You may think your situation is so simple, or your assets so negligible, that you have nothing to worry about, and nothing to lose except for the attorney fee. But you could be wrong.
From lingering debt to funds in a pension or retirement plan, there are many assets and liabilities even the most modest couple is sure to have. You may make fatal errors before you have a chance to tell your spouse what's on your mind.
Should you move to another apartment now? Might you lose your chance at custody of the children? Can you date? Should you take money out of your bank account? In short, are you at risk in any way?
A qualified divorce attorney will help you avoid traps you could never know about on your own. (Don't rely on advice from your divorced friend — every case is different.)
During the meeting, the lawyer will ask you questions that will allow him or her to evaluate your case. Building on this knowledge and knowing the law and the court system, the lawyer will be able to answer your questions and offer appropriate strategies. Whether you end up hiring this lawyer or not, you'll gain a better strategic sense of what's ahead.
Although the wealthiest individuals often pay their full-service attorneys hefty retainers to start work, those of more modest means may now purchase legal services à la carte through a new style of practice called “unbundled” law.
In this method, an attorney will look over your shoulder if you can't afford “full service,” and no retainer may be necessary. He or she can help you strategize, write a legal letter, or review a mediated settlement agreement.
Should you decide to handle many of the details and do the bulk of the work yourself, it is nevertheless in your best interest to have an attorney on tap who is familiar with your case. Even if you and your spouse have “worked everything out” or have chosen a mediator, your own lawyer will advise you about rights you probably don't know you have.

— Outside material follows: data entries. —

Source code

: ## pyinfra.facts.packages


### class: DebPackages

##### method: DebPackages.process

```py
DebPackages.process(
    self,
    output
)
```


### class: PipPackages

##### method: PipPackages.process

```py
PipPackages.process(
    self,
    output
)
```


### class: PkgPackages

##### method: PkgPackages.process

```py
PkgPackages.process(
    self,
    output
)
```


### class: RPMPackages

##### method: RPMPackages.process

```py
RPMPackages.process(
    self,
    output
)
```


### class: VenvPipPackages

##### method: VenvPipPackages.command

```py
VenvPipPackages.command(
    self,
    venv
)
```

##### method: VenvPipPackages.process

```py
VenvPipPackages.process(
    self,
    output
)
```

How do you find an attorney? Word of mouth is usually a good way to begin, but don't go by recommendations alone. Other resources are your local Bar Association, or if you are really strapped for cash, you can try legal aid.
Don't settle for the first attorney you meet. You must find someone you like, and that individual must practice the kind of law that meets your needs. If you want someone to offer services by menu, then a full-service powerhouse may not be for you.
Meet with a few lawyers before making up your mind. Even if you have to pay for these consultations, you'll learn a little about the differences in legal style and hone in on the qualities you prefer.
3. Know Your Spouse's Annual Income
One of the first issues you'll be settling in your divorce agreement or in court relates to money. Whether for spousal support or child support, you will have to know your spouse's earnings and assets to calculate a reasonable figure. If it doesn't make sense to ask your spouse, you might have to do some digging before that information becomes unavailable.
Be on the lookout for financial information that is distorted or intentionally incomplete. If you suspect any shenanigans on the part of your spouse, consult a forensic accountant.
If your spouse has a salaried position or is paid by the hour, the information should be on a recent pay stub. Alternatively, look at last year's tax return. If your spouse is self-employed, a tax return might not tell you the full story.
Do a little detective work. Be creative, but be careful not to break state or federal privacy rules.
Perhaps you can enlist the help of another person. Does your spouse have a business partner? Are you friendly with the partner's spouse? He or she might know about the business and be willing to share what he or she knows over a friendly lunch.
Is someone else in the partnership divorced? Make an ally of that partner's former spouse, who will probably be full of information from his or her divorce and only too eager to share it.
When fishing for information about your spouse, do not explain, explicitly, why you need this information. Whoever you're asking might well figure out your motivation. Therefore, you must make it understood that discretion is essential. But do so subtly; the less said, the better. Remember, even a friend can be forced to testify against you under oath.
Ultimately, you might have to rely on your spouse to furnish this information, but it's prudent to know as much financial information as possible before taking it up with him or her.
One wife we know happened to be enrolled in a course on money management when she decided to move ahead with her divorce. Before she informed her husband, she asked him to help her fill out an income-disclosure form — ostensibly her “homework.” When she began divorce proceedings, she had the information she needed — in her husband's handwriting, no less.
Even if you're not enrolled in a class, requesting such information should be fairly straightforward. Why do you want the details? In this day and age, our financial status is something we must all be on top of. Just tell your partner you feel foolish without a handle on the economic underpinnings of your life.